> _Description of the task_: Scan the records for the string "fileItem", then copy each line that has it.

----- Information -----

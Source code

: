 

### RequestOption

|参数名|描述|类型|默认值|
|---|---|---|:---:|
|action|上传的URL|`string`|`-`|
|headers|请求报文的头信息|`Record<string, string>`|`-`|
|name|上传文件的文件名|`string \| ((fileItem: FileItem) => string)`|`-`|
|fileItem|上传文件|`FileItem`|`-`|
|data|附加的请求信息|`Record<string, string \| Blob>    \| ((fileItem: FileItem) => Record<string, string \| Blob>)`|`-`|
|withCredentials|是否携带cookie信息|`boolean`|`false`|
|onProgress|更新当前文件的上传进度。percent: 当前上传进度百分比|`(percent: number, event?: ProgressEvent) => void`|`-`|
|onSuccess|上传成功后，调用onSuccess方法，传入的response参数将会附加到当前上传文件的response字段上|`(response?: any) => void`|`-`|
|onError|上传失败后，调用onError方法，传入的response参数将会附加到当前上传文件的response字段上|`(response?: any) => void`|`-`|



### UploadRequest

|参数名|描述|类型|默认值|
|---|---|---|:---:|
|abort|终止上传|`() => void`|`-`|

-----
----- Information -----

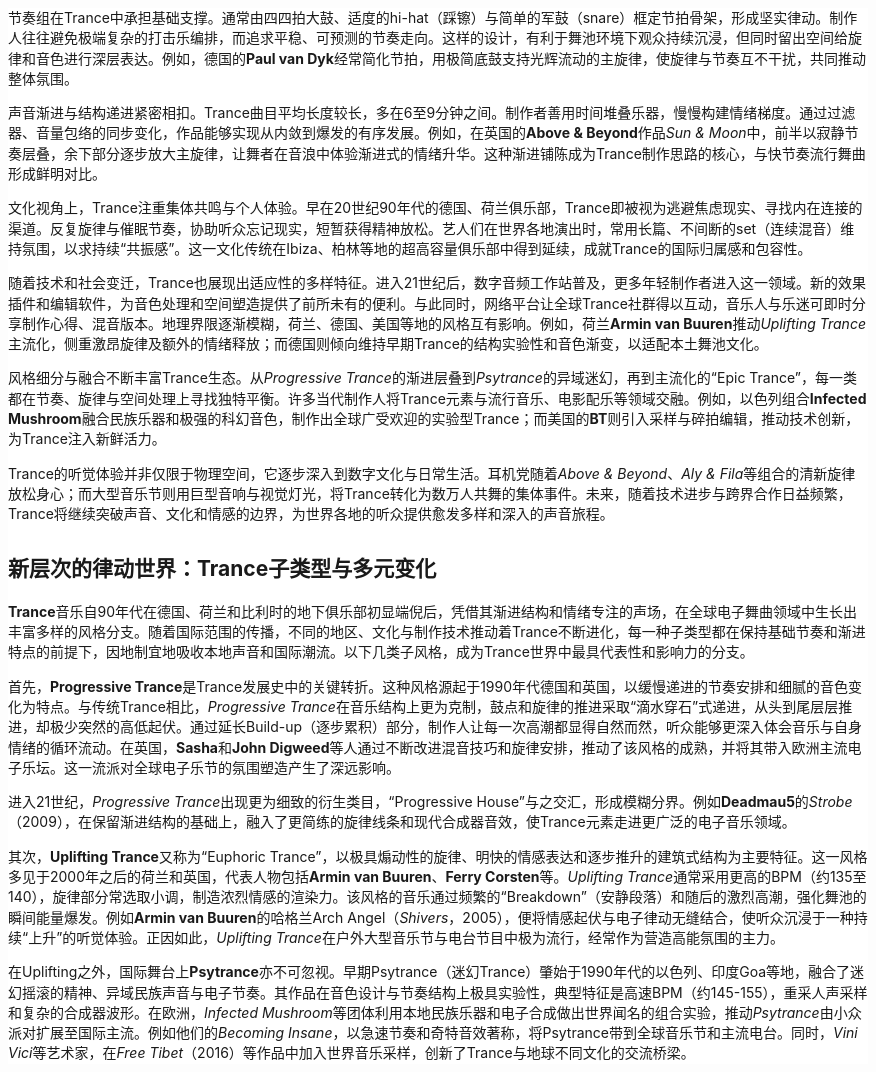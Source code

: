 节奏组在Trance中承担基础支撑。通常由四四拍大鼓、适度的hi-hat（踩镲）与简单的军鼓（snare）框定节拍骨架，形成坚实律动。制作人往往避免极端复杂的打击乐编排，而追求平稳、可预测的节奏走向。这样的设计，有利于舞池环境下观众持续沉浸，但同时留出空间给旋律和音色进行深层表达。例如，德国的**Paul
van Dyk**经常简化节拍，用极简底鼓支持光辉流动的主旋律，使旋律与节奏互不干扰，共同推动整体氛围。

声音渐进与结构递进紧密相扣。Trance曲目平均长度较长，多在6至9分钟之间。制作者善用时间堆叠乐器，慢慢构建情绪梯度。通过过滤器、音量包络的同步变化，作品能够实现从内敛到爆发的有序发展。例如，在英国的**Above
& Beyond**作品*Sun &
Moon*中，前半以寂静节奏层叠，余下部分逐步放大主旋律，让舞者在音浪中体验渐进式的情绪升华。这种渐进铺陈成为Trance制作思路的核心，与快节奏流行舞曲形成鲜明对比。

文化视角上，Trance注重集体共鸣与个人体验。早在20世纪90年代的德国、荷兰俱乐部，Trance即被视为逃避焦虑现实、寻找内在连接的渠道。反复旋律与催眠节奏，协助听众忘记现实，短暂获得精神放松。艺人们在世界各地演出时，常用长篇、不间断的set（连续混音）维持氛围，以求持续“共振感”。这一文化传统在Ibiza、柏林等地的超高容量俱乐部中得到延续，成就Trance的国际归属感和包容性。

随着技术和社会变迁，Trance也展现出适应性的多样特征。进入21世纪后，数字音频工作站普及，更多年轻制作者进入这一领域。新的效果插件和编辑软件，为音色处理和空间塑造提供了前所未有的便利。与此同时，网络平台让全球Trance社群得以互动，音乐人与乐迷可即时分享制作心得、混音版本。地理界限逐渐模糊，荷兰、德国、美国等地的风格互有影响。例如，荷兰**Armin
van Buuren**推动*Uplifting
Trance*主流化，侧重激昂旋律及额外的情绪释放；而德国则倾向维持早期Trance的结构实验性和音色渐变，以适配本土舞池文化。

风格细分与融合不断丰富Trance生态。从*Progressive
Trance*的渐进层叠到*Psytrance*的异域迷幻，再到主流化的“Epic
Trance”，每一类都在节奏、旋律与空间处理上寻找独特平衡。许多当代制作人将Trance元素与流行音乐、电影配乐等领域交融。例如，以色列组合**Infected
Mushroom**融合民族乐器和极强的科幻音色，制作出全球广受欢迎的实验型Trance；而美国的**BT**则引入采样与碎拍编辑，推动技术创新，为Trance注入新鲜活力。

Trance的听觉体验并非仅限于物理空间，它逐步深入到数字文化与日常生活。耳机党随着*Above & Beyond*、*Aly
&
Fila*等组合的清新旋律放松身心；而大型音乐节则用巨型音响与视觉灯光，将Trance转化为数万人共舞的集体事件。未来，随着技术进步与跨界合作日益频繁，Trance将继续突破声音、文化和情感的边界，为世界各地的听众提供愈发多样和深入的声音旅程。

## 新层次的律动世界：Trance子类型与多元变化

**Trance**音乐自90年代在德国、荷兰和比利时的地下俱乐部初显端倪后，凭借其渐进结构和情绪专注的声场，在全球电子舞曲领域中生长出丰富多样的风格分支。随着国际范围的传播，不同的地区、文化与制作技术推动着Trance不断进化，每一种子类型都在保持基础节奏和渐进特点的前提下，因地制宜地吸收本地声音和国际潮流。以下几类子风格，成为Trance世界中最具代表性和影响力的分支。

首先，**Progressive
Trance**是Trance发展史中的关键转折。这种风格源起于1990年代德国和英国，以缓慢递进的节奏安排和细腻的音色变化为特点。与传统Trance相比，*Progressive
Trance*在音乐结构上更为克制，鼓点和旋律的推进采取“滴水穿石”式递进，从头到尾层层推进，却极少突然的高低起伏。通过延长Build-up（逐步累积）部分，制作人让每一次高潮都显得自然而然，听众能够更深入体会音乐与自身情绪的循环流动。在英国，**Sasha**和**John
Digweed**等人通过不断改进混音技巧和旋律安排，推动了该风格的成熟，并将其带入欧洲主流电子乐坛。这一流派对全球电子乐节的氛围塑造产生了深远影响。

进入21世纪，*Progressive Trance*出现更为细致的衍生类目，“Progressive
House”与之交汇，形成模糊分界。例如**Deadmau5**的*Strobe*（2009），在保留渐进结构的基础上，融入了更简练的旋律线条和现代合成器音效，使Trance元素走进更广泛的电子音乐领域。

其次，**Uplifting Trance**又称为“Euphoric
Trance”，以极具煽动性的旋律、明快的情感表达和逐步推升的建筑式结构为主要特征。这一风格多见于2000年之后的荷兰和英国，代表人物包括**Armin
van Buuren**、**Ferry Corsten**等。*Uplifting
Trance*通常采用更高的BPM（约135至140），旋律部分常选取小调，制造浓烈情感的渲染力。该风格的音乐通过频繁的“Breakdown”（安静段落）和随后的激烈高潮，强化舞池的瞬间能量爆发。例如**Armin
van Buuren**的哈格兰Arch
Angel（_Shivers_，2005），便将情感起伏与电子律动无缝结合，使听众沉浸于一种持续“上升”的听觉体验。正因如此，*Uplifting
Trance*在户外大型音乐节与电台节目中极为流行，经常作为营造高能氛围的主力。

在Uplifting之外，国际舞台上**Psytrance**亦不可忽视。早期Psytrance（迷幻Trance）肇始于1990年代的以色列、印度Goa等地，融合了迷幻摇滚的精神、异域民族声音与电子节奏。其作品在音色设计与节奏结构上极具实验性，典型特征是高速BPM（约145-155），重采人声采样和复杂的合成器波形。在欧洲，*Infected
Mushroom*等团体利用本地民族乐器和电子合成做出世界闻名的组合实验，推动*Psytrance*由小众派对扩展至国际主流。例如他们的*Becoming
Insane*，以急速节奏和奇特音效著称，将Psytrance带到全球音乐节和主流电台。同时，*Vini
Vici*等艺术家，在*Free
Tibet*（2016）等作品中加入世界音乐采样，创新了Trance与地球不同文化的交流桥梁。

-----

> _Output of the exercise_:
|name|上传文件的文件名|`string \| ((fileItem: FileItem) => string)`|`-`|
|fileItem|上传文件|`FileItem`|`-`|
|data|附加的请求信息|`Record<string, string \| Blob>    \| ((fileItem: FileItem) => Record<string, string \| Blob>)`|`-`|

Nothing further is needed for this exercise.